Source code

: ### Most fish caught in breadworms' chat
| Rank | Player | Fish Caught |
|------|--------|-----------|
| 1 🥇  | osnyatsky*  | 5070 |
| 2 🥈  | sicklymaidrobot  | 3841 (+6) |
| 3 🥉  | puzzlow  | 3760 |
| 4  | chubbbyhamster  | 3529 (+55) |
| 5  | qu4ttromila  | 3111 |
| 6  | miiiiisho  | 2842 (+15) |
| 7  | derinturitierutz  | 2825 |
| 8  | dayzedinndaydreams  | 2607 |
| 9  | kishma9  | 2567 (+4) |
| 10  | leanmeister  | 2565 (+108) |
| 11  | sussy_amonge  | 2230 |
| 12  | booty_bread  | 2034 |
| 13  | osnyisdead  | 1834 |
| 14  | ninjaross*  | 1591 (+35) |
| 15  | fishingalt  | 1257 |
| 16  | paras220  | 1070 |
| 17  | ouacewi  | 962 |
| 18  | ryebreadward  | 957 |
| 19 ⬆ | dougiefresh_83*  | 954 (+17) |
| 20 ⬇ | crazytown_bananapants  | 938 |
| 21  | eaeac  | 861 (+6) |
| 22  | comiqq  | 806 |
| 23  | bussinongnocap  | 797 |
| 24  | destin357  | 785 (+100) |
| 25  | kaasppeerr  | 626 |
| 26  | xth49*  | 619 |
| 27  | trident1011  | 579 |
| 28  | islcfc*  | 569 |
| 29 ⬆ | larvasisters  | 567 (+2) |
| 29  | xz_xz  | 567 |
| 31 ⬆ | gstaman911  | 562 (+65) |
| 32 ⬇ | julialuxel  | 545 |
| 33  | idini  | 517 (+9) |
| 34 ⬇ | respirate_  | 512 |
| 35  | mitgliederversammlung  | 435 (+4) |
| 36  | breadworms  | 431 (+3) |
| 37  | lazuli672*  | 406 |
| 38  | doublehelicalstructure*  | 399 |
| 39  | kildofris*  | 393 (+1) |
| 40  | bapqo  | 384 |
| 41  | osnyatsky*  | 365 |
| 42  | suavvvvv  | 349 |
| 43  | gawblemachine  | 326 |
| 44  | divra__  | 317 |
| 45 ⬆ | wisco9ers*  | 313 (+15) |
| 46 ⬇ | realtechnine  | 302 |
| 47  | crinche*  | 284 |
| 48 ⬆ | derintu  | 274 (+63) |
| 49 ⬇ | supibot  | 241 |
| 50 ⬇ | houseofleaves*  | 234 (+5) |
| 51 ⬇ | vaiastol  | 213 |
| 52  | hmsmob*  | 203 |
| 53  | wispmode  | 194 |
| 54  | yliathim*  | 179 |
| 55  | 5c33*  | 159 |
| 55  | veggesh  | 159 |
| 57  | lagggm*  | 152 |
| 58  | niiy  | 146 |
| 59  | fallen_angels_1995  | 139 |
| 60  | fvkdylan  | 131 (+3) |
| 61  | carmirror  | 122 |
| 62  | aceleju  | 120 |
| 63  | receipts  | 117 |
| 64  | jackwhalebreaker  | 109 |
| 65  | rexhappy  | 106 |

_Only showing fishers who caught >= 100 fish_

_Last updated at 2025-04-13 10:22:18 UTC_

**Work task:**
When a line in the records holds the string "breadworms", copy that line.

**Response to this task:**
: ### Most fish caught in breadworms' chat
| 36  | breadworms  | 431 (+3) |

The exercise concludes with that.